The DNA2 nuclease/helicase is an estrogen-dependent gene mutated in breast and ovarian cancers

// Carmit Strauss 1 , Maya Kornowski 1 , Avraham Benvenisty 1 , Amit Shahar 2 , Hadas Masury 2 , Ittai Ben-Porath 2 , Tommer Ravid 3 , Ayelet Arbel-Eden 4 , Michal Goldberg 1 1 Department of Genetics, Alexander Silberman Institute of Life Sciences, Hebrew University of Jerusalem, Jerusalem, 91904, Israel 2 Department of Developmental Biology and Cancer Research, IMRIC, Hebrew University-Hadassah Medical School, Jerusalem, 91120, Israel 3 Department of Biochemistry, Alexander Silberman Institute of Life Sciences, Hebrew University of Jerusalem, Jerusalem, 91904, Israel 4 Department of Medical Laboratory Sciences, Hadassah Academic College, Jerusalem, 91010, Israel Correspondence to: Michal Goldberg, e-mail: goldbergm@mail.huji.ac.il Keywords: Estrogen-dependent cancers, DNA helicases, DNA nucleases, DNA2, estrogen, DNA damage response Received: June 30, 2014      Accepted: August 28, 2014      Published: November 01, 2014 ABSTRACT Genomic instability, a hallmark of cancer, is commonly caused by failures in the DNA damage response.

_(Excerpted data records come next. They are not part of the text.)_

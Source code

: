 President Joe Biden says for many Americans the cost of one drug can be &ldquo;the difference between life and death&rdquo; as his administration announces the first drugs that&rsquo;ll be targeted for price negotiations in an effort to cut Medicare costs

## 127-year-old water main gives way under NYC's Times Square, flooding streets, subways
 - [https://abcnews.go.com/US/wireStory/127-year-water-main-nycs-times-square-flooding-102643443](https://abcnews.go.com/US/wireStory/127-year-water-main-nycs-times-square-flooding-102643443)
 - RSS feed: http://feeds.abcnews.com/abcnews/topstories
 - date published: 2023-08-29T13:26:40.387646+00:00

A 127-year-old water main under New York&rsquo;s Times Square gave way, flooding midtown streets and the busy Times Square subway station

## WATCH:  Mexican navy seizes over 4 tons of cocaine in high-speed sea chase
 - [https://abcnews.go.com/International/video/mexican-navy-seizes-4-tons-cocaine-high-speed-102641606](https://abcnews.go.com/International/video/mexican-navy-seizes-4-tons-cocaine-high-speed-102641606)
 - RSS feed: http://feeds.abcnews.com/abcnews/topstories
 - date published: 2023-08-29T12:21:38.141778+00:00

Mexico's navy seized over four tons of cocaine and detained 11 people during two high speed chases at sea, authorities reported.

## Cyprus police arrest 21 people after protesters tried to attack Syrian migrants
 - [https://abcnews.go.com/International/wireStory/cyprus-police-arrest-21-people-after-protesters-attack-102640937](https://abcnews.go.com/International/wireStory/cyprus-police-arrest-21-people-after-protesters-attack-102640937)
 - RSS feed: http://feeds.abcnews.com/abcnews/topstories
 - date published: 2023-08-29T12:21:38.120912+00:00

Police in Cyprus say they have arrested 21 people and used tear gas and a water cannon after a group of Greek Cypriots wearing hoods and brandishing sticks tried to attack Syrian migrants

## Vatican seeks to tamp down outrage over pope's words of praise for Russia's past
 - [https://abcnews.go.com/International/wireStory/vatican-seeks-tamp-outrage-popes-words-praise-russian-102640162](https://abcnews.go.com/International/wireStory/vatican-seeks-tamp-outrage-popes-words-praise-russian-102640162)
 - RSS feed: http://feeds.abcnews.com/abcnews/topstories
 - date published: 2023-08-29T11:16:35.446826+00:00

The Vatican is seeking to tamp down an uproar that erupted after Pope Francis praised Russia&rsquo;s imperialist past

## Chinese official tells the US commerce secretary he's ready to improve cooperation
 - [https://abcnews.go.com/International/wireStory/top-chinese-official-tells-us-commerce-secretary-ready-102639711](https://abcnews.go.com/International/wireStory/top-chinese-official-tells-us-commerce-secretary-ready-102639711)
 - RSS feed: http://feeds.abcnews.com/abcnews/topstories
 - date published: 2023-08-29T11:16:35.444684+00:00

Here we conducted a bioinformatical screen to reveal DNA damage response genes that are upregulated by estrogen and highly mutated in breast and ovarian cancers. This screen identified 53 estrogen-dependent cancer genes, some of which are novel. Notably, the screen retrieved 9 DNA helicases as well as 5 nucleases. DNA2, which functions as both a helicase and a nuclease and plays a role in DNA repair and replication, was retrieved in the screen. Mutations in DNA2, found in estrogen-dependent cancers, are clustered in the helicase and nuclease domains, suggesting activity impairment. Indeed, we show that mutations found in ovarian cancers impair DNA2 activity. Depletion of DNA2 in cells reduces their tumorogenicity in mice. In human, high expression of DNA2 correlates with poor survival of estrogen receptor-positive patients but not of estrogen receptor-negative patients. We also demonstrate that depletion of DNA2 in cells reduces proliferation, while addition of estrogen restores proliferation. These findings suggest that cells responding to estrogen will proliferate despite being impaired in DNA2 activity, potentially promoting genomic instability and triggering cancer development.